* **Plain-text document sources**
☆ ☆ ☆ ☆

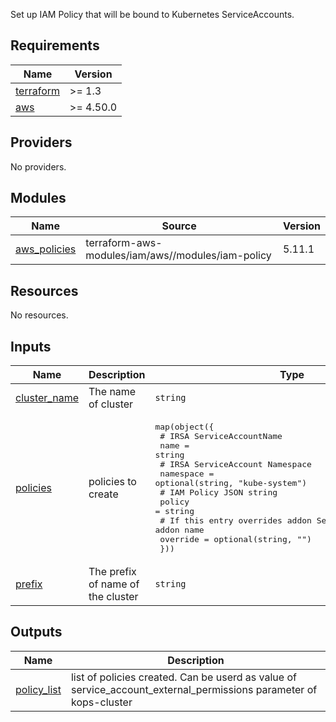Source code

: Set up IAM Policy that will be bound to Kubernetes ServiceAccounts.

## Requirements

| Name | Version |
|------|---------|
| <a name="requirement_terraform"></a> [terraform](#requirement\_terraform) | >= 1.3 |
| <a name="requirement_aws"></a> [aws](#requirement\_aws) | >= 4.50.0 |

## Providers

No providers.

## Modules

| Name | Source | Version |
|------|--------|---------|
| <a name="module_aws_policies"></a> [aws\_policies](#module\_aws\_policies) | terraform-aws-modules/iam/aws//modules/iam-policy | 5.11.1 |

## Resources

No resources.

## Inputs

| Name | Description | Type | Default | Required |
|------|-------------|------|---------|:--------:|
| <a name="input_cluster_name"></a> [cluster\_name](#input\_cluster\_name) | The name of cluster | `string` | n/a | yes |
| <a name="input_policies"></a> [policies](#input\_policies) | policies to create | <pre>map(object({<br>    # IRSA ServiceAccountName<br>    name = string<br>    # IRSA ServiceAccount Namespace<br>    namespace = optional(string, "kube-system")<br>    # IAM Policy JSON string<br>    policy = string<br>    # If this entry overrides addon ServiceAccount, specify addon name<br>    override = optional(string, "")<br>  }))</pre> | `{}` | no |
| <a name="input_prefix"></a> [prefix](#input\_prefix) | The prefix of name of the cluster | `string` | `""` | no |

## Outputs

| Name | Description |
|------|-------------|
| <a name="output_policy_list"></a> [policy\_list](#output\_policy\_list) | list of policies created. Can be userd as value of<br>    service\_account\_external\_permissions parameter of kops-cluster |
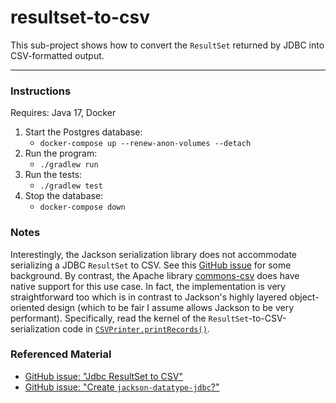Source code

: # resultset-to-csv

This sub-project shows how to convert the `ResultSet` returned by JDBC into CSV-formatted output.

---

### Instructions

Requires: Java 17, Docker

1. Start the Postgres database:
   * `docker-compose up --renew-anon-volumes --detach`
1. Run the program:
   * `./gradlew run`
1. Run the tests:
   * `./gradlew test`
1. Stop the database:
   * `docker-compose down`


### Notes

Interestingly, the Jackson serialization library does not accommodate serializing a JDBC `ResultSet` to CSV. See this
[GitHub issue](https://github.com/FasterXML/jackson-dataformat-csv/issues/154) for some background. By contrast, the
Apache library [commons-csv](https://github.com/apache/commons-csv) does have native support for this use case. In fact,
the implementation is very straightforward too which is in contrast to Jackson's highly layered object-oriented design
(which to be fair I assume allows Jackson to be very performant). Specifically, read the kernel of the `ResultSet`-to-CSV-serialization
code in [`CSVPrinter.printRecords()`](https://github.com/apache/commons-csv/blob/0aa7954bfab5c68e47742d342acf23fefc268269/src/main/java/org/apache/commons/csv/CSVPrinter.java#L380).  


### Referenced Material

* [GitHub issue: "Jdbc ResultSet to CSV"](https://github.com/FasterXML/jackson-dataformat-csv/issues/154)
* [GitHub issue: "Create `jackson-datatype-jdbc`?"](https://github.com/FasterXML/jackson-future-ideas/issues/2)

☆ ☆ ☆ ☆

* **TASK REQUIREMENTS**
Restate, word for word, the entries above, dropping any picture.

* **SOLUTION BELOW**
Source code

: Set up IAM Policy that will be bound to Kubernetes ServiceAccounts.

## Requirements

| Name | Version |
|------|---------|
| <a name="requirement_terraform"></a> [terraform](#requirement\_terraform) | >= 1.3 |
| <a name="requirement_aws"></a> [aws](#requirement\_aws) | >= 4.50.0 |

## Providers

No providers.

## Modules

| Name | Source | Version |
|------|--------|---------|
| <a name="module_aws_policies"></a> [aws\_policies](#module\_aws\_policies) | terraform-aws-modules/iam/aws//modules/iam-policy | 5.11.1 |

## Resources

No resources.

## Inputs

| Name | Description | Type | Default | Required |
|------|-------------|------|---------|:--------:|
| <a name="input_cluster_name"></a> [cluster\_name](#input\_cluster\_name) | The name of cluster | `string` | n/a | yes |
| <a name="input_policies"></a> [policies](#input\_policies) | policies to create | <pre>map(object({<br>    # IRSA ServiceAccountName<br>    name = string<br>    # IRSA ServiceAccount Namespace<br>    namespace = optional(string, "kube-system")<br>    # IAM Policy JSON string<br>    policy = string<br>    # If this entry overrides addon ServiceAccount, specify addon name<br>    override = optional(string, "")<br>  }))</pre> | `{}` | no |
| <a name="input_prefix"></a> [prefix](#input\_prefix) | The prefix of name of the cluster | `string` | `""` | no |

## Outputs

| Name | Description |
|------|-------------|
| <a name="output_policy_list"></a> [policy\_list](#output\_policy\_list) | list of policies created. Can be userd as value of<br>    service\_account\_external\_permissions parameter of kops-cluster |
Source code

: # resultset-to-csv

This sub-project shows how to convert the `ResultSet` returned by JDBC into CSV-formatted output.

---

### Instructions

Requires: Java 17, Docker

1. Start the Postgres database:
   * `docker-compose up --renew-anon-volumes --detach`
1. Run the program:
   * `./gradlew run`
1. Run the tests:
   * `./gradlew test`
1. Stop the database:
   * `docker-compose down`


### Notes

Interestingly, the Jackson serialization library does not accommodate serializing a JDBC `ResultSet` to CSV. See this
[GitHub issue](https://github.com/FasterXML/jackson-dataformat-csv/issues/154) for some background. By contrast, the
Apache library [commons-csv](https://github.com/apache/commons-csv) does have native support for this use case. In fact,
the implementation is very straightforward too which is in contrast to Jackson's highly layered object-oriented design
(which to be fair I assume allows Jackson to be very performant). Specifically, read the kernel of the `ResultSet`-to-CSV-serialization
code in [`CSVPrinter.printRecords()`](https://github.com/apache/commons-csv/blob/0aa7954bfab5c68e47742d342acf23fefc268269/src/main/java/org/apache/commons/csv/CSVPrinter.java#L380).  


### Referenced Material

* [GitHub issue: "Jdbc ResultSet to CSV"](https://github.com/FasterXML/jackson-dataformat-csv/issues/154)
* [GitHub issue: "Create `jackson-datatype-jdbc`?"](https://github.com/FasterXML/jackson-future-ideas/issues/2)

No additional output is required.